___ Data extract

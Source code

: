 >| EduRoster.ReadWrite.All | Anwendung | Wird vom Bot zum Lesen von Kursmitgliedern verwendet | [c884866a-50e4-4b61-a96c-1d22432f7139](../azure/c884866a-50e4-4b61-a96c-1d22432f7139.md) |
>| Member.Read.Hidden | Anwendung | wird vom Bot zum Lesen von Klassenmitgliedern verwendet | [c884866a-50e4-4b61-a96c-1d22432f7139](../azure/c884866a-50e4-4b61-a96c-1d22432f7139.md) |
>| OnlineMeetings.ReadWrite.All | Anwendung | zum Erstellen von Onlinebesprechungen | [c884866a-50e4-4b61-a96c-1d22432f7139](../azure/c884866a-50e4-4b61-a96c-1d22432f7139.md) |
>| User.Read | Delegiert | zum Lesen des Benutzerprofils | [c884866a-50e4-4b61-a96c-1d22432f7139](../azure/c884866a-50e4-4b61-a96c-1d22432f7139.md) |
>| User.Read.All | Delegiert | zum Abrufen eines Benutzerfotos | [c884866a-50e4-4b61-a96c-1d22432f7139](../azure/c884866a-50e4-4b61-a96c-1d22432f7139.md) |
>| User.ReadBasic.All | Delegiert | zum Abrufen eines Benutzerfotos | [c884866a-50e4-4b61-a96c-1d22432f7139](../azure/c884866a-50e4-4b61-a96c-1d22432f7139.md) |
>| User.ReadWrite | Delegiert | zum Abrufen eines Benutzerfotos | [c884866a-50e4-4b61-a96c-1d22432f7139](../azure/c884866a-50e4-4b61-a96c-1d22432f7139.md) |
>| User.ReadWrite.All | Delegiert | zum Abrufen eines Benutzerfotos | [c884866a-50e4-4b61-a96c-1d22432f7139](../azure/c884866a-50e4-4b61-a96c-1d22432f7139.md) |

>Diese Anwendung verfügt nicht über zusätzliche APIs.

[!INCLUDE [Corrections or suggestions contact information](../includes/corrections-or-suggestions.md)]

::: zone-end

______
___ Data extract

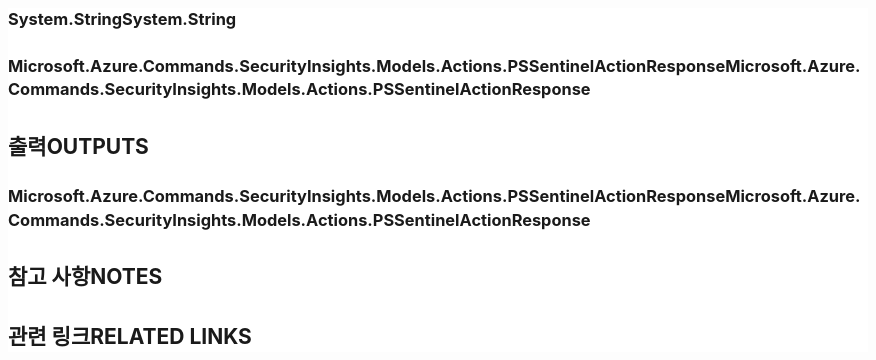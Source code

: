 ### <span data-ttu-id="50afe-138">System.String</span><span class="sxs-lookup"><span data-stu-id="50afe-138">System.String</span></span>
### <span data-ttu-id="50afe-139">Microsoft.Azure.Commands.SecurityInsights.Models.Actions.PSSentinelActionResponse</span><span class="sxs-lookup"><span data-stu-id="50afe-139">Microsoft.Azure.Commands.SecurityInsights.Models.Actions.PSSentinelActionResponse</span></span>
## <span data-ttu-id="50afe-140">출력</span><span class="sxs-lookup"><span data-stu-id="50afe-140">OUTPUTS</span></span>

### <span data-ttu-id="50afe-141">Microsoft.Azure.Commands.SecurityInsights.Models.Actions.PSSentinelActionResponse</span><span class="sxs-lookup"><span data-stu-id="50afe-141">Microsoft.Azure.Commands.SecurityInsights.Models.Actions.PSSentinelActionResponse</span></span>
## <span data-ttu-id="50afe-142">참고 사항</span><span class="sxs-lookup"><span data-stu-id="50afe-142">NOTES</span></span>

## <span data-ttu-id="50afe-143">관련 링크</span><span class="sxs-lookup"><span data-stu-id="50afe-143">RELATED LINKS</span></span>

______

• **Activity**
Of the lines above, output exactly those from the line bearing "User.Read.All | Delegiert" through the line bearing "über zusätzliche APIs.", inclusive.

• **Your solution**
>| User.Read.All | Delegiert | zum Abrufen eines Benutzerfotos | [c884866a-50e4-4b61-a96c-1d22432f7139](../azure/c884866a-50e4-4b61-a96c-1d22432f7139.md) |
>| User.ReadBasic.All | Delegiert | zum Abrufen eines Benutzerfotos | [c884866a-50e4-4b61-a96c-1d22432f7139](../azure/c884866a-50e4-4b61-a96c-1d22432f7139.md) |
>| User.ReadWrite | Delegiert | zum Abrufen eines Benutzerfotos | [c884866a-50e4-4b61-a96c-1d22432f7139](../azure/c884866a-50e4-4b61-a96c-1d22432f7139.md) |
>| User.ReadWrite.All | Delegiert | zum Abrufen eines Benutzerfotos | [c884866a-50e4-4b61-a96c-1d22432f7139](../azure/c884866a-50e4-4b61-a96c-1d22432f7139.md) |

>Diese Anwendung verfügt nicht über zusätzliche APIs.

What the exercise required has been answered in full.